Despite being one of the wealthiest universities in the country, UCL implements some of the worst terms and conditions for its outsourced workforce and refuses to bring staff in house. As such, strikes have been conducted in protest of outsourcing workers.
Currently most of UCL’s catering, cleaning, and security staff are not employed by the university but rather outside contractors, Axis and Sodexo. This means that they receive worse sick pay, pension, holiday pay, and parental leave than their in-house colleagues. Security guards employed by Axis are paid the lowest wages in the Bloomsbury area.

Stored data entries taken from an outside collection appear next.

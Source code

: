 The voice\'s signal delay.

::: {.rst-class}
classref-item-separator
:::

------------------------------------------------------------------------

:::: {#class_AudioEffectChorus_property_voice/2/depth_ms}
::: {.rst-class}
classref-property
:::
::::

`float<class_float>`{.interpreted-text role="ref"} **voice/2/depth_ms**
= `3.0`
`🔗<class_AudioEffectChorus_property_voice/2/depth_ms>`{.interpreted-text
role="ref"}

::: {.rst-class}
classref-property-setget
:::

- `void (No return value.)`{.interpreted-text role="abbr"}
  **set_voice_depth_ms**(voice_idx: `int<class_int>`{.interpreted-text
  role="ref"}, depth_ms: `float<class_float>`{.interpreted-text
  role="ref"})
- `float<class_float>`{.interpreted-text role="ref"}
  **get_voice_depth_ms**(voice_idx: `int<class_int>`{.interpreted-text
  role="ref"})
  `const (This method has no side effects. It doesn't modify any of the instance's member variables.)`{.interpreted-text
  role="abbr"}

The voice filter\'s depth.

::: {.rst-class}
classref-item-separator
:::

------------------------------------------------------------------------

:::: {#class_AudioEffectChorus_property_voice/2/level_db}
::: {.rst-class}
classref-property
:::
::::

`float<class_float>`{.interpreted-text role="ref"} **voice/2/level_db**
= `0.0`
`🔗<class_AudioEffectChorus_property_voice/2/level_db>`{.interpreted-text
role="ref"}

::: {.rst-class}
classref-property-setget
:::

In response to increased pressure from trade unions UCL has announced that it will ensure equal holiday pay to its outsourced staff as of 1 st December. The university has also made a public commitment to provide equal sick pay, parental leave, and wage parity between outsourced workers and direct employees as of August 2021.
However, many of Sodexo’s employees working at UCL remain sceptical. Previously outsourced workers have had to wait five years for UCL to fulfil its promise of ensuring that all staff are paid a London Living Wage within a year.
Additionally, whilst the changes to the terms of conditions of workers’ employment are important, they do not address wider structural issues at the company, which has a reputation for mismanagement and poor
treatment of staff. Current chair of the UCL branch of Independent Workers of Great Britain (IWGB) and former cleaner at the university, Maritza Castillo has said that management failures by these companies are constant. She said workers are forced to work in unsuitable conditions whilst basic resources are often not provided – only workers cleaning bathrooms are given gloves whilst cleaners working in labs are not supplied with adequate protection.
Neither the outsourced company nor the university suffered any consequences after an employee was injured whilst handling waste, according to Castillo. At the panel discussion on Thursday Castillo also recalled incidences where foreign speaking workers where told, “you have to speak English, you are living in this country,” by their superiors. Despite the poor working conditions, many cleaners are too scared to raise grievances for fear of repercussions.
According to Castillo, staff who raise concerns are often assigned more work in retaliation. Speaking from experience she recalled a time when a manager ‘yelled’ at her and ‘demanded to know who she thought she was,’ after she complained about increasing workload. Afterwards she was assigned to clean 42 bathrooms in 3 hours and was removed from the building she had worked in for 5 years and assigned somewhere else.